Cette peinture en rouleau vertical montre la cime d’un bosquet de bambous rendu à l’encre monochrome occupant l’espace sur toute la hauteur, selon un réseau savamment gradué. Les feuilles proches sont traitées à l’encre épaisse, les plus éloignées à l’encre claire, suggérant un effet de brume. Végétal symbolique, la ressemblance graphique des feuilles et des tiges du bambou avec les traits du pinceau a toujours attiré l’intérêt des calligraphes.
Depuis l’époque Song (960-1279), le bambou fut crédité de multiples valeurs. Sous les Yuan, des peintres taoïstes comme Wu Zhen, célèbrent les vertus du végétal, par la représentation duquel le peintre entrait en osmose avec la nature. La pérennité et la résistance du bambou qui ploie sans se briser sont également le symbole de vertus confucéennes. Plus qu’un autre, le milieu des lettrés du Jiangnan (Jiangsu et Zhejiang) s’est ouvert au Néo-Taoïsme et au Confucianisme.
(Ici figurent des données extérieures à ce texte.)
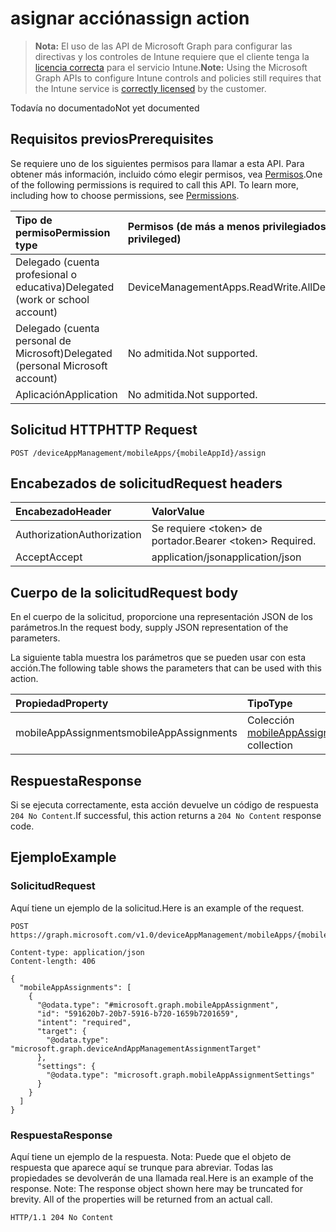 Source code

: # <a name="assign-action"></a><span data-ttu-id="2e564-101">asignar acción</span><span class="sxs-lookup"><span data-stu-id="2e564-101">assign action</span></span>

> <span data-ttu-id="2e564-102">**Nota:** El uso de las API de Microsoft Graph para configurar las directivas y los controles de Intune requiere que el cliente tenga la [licencia correcta](https://go.microsoft.com/fwlink/?linkid=839381) para el servicio Intune.</span><span class="sxs-lookup"><span data-stu-id="2e564-102">**Note:** Using the Microsoft Graph APIs to configure Intune controls and policies still requires that the Intune service is [correctly licensed](https://go.microsoft.com/fwlink/?linkid=839381) by the customer.</span></span>

<span data-ttu-id="2e564-103">Todavía no documentado</span><span class="sxs-lookup"><span data-stu-id="2e564-103">Not yet documented</span></span>
## <a name="prerequisites"></a><span data-ttu-id="2e564-104">Requisitos previos</span><span class="sxs-lookup"><span data-stu-id="2e564-104">Prerequisites</span></span>
<span data-ttu-id="2e564-p101">Se requiere uno de los siguientes permisos para llamar a esta API. Para obtener más información, incluido cómo elegir permisos, vea [Permisos](../../../concepts/permissions_reference.md).</span><span class="sxs-lookup"><span data-stu-id="2e564-p101">One of the following permissions is required to call this API. To learn more, including how to choose permissions, see [Permissions](../../../concepts/permissions_reference.md).</span></span>

|<span data-ttu-id="2e564-107">Tipo de permiso</span><span class="sxs-lookup"><span data-stu-id="2e564-107">Permission type</span></span>|<span data-ttu-id="2e564-108">Permisos (de más a menos privilegiados)</span><span class="sxs-lookup"><span data-stu-id="2e564-108">Permissions (from most to least privileged)</span></span>|
|:---|:---|
|<span data-ttu-id="2e564-109">Delegado (cuenta profesional o educativa)</span><span class="sxs-lookup"><span data-stu-id="2e564-109">Delegated (work or school account)</span></span>|<span data-ttu-id="2e564-110">DeviceManagementApps.ReadWrite.All</span><span class="sxs-lookup"><span data-stu-id="2e564-110">DeviceManagementApps.ReadWrite.All</span></span>|
|<span data-ttu-id="2e564-111">Delegado (cuenta personal de Microsoft)</span><span class="sxs-lookup"><span data-stu-id="2e564-111">Delegated (personal Microsoft account)</span></span>|<span data-ttu-id="2e564-112">No admitida.</span><span class="sxs-lookup"><span data-stu-id="2e564-112">Not supported.</span></span>|
|<span data-ttu-id="2e564-113">Aplicación</span><span class="sxs-lookup"><span data-stu-id="2e564-113">Application</span></span>|<span data-ttu-id="2e564-114">No admitida.</span><span class="sxs-lookup"><span data-stu-id="2e564-114">Not supported.</span></span>|

## <a name="http-request"></a><span data-ttu-id="2e564-115">Solicitud HTTP</span><span class="sxs-lookup"><span data-stu-id="2e564-115">HTTP Request</span></span>
<!-- {
  "blockType": "ignored"
}
-->
``` http
POST /deviceAppManagement/mobileApps/{mobileAppId}/assign
```

## <a name="request-headers"></a><span data-ttu-id="2e564-116">Encabezados de solicitud</span><span class="sxs-lookup"><span data-stu-id="2e564-116">Request headers</span></span>
|<span data-ttu-id="2e564-117">Encabezado</span><span class="sxs-lookup"><span data-stu-id="2e564-117">Header</span></span>|<span data-ttu-id="2e564-118">Valor</span><span class="sxs-lookup"><span data-stu-id="2e564-118">Value</span></span>|
|:---|:---|
|<span data-ttu-id="2e564-119">Authorization</span><span class="sxs-lookup"><span data-stu-id="2e564-119">Authorization</span></span>|<span data-ttu-id="2e564-120">Se requiere &lt;token&gt; de portador.</span><span class="sxs-lookup"><span data-stu-id="2e564-120">Bearer &lt;token&gt; Required.</span></span>|
|<span data-ttu-id="2e564-121">Accept</span><span class="sxs-lookup"><span data-stu-id="2e564-121">Accept</span></span>|<span data-ttu-id="2e564-122">application/json</span><span class="sxs-lookup"><span data-stu-id="2e564-122">application/json</span></span>|

## <a name="request-body"></a><span data-ttu-id="2e564-123">Cuerpo de la solicitud</span><span class="sxs-lookup"><span data-stu-id="2e564-123">Request body</span></span>
<span data-ttu-id="2e564-124">En el cuerpo de la solicitud, proporcione una representación JSON de los parámetros.</span><span class="sxs-lookup"><span data-stu-id="2e564-124">In the request body, supply JSON representation of the parameters.</span></span>

<span data-ttu-id="2e564-125">La siguiente tabla muestra los parámetros que se pueden usar con esta acción.</span><span class="sxs-lookup"><span data-stu-id="2e564-125">The following table shows the parameters that can be used with this action.</span></span>

|<span data-ttu-id="2e564-126">Propiedad</span><span class="sxs-lookup"><span data-stu-id="2e564-126">Property</span></span>|<span data-ttu-id="2e564-127">Tipo</span><span class="sxs-lookup"><span data-stu-id="2e564-127">Type</span></span>|<span data-ttu-id="2e564-128">Descripción</span><span class="sxs-lookup"><span data-stu-id="2e564-128">Description</span></span>|
|:---|:---|:---|
|<span data-ttu-id="2e564-129">mobileAppAssignments</span><span class="sxs-lookup"><span data-stu-id="2e564-129">mobileAppAssignments</span></span>|<span data-ttu-id="2e564-130">Colección [mobileAppAssignment](../resources/intune_apps_mobileappassignment.md)</span><span class="sxs-lookup"><span data-stu-id="2e564-130">[mobileAppAssignment](../resources/intune_apps_mobileappassignment.md) collection</span></span>|<span data-ttu-id="2e564-131">Todavía no documentado</span><span class="sxs-lookup"><span data-stu-id="2e564-131">Not yet documented</span></span>|



## <a name="response"></a><span data-ttu-id="2e564-132">Respuesta</span><span class="sxs-lookup"><span data-stu-id="2e564-132">Response</span></span>
<span data-ttu-id="2e564-133">Si se ejecuta correctamente, esta acción devuelve un código de respuesta `204 No Content`.</span><span class="sxs-lookup"><span data-stu-id="2e564-133">If successful, this action returns a `204 No Content` response code.</span></span>

## <a name="example"></a><span data-ttu-id="2e564-134">Ejemplo</span><span class="sxs-lookup"><span data-stu-id="2e564-134">Example</span></span>
### <a name="request"></a><span data-ttu-id="2e564-135">Solicitud</span><span class="sxs-lookup"><span data-stu-id="2e564-135">Request</span></span>
<span data-ttu-id="2e564-136">Aquí tiene un ejemplo de la solicitud.</span><span class="sxs-lookup"><span data-stu-id="2e564-136">Here is an example of the request.</span></span>
``` http
POST https://graph.microsoft.com/v1.0/deviceAppManagement/mobileApps/{mobileAppId}/assign

Content-type: application/json
Content-length: 406

{
  "mobileAppAssignments": [
    {
      "@odata.type": "#microsoft.graph.mobileAppAssignment",
      "id": "591620b7-20b7-5916-b720-1659b7201659",
      "intent": "required",
      "target": {
        "@odata.type": "microsoft.graph.deviceAndAppManagementAssignmentTarget"
      },
      "settings": {
        "@odata.type": "microsoft.graph.mobileAppAssignmentSettings"
      }
    }
  ]
}
```

### <a name="response"></a><span data-ttu-id="2e564-137">Respuesta</span><span class="sxs-lookup"><span data-stu-id="2e564-137">Response</span></span>
<span data-ttu-id="2e564-p102">Aquí tiene un ejemplo de la respuesta. Nota: Puede que el objeto de respuesta que aparece aquí se trunque para abreviar. Todas las propiedades se devolverán de una llamada real.</span><span class="sxs-lookup"><span data-stu-id="2e564-p102">Here is an example of the response. Note: The response object shown here may be truncated for brevity. All of the properties will be returned from an actual call.</span></span>
``` http
HTTP/1.1 204 No Content
```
La peinture de lettrés yuan poursuit le développement de celle des lettrés Song, elle réaffirme ainsi leur héritage culturel et leur identité en se tournant vers le passé. La fin de l’art didactique de l’Académie Song fidèle au goût de l’empereur Huizong (1101-1125), permit l’essor d’une peinture de lettré qui devint pour l’artiste le véhicule d’une fidélité morale et culturelle à soi même, ainsi que l’expression d’une classe de gens vivant dans un exil volontaire sous la domination étrangère. Se détournant de la peinture figurative et narrative des professionnels et de l’Académie, ces peintres développèrent une approche calligraphique du paysage en tant qu’expression graphique de la pensée employant des mots aussi bien que des images. Souvent accompagnées de poèmes, ces formules calligraphiques simplifiées qu’ils employaient désormais en peinture contribuèrent au nouveau vocabulaire abstrait sur des modes expressifs et personnels.